Your task:
Look through the lines below and copy each one that includes "same".

================

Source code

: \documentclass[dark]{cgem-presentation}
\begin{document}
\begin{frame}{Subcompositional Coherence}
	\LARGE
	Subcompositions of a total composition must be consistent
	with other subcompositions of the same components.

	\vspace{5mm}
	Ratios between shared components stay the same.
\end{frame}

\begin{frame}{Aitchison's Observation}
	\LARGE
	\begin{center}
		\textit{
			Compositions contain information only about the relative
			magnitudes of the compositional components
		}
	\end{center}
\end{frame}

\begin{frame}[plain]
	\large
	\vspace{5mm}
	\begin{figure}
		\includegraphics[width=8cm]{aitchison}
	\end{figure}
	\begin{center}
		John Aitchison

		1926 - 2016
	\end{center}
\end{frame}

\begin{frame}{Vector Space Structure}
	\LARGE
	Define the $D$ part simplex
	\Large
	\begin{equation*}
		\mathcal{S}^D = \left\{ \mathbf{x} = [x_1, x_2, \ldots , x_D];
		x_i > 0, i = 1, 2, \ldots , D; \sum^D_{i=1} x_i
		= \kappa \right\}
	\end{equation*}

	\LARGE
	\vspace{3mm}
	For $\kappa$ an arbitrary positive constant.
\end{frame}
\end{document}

================

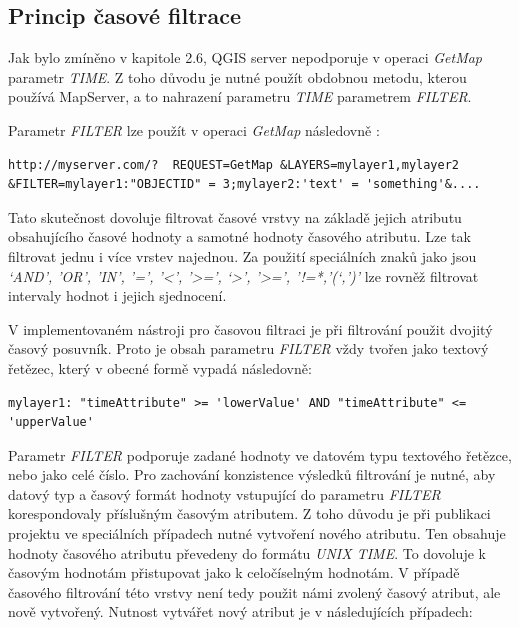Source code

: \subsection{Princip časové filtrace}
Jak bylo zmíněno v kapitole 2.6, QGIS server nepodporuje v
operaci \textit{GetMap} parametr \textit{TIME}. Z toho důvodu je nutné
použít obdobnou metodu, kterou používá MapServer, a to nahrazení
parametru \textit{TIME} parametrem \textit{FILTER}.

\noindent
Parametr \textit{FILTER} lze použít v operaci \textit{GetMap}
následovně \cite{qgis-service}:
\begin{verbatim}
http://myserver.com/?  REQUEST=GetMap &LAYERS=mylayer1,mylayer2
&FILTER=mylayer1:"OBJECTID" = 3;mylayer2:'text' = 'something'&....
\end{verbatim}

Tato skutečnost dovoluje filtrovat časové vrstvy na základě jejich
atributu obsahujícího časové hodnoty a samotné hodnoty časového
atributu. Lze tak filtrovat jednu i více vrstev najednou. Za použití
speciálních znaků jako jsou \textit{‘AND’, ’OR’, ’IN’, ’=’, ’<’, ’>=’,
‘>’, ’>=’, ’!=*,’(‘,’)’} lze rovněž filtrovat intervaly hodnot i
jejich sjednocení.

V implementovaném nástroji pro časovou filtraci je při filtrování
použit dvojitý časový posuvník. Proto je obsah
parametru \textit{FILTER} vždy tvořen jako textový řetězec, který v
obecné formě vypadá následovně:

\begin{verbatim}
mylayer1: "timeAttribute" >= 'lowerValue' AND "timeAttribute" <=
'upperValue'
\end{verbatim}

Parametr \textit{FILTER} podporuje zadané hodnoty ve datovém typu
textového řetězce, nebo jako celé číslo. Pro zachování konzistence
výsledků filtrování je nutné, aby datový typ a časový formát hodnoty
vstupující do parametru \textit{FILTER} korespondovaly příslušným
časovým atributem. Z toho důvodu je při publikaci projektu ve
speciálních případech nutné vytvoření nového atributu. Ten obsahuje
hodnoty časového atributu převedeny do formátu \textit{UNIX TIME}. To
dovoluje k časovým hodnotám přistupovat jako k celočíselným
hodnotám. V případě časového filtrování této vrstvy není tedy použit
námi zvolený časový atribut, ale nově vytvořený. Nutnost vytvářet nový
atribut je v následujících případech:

================

Your response:
	with other subcompositions of the same components.
	Ratios between shared components stay the same.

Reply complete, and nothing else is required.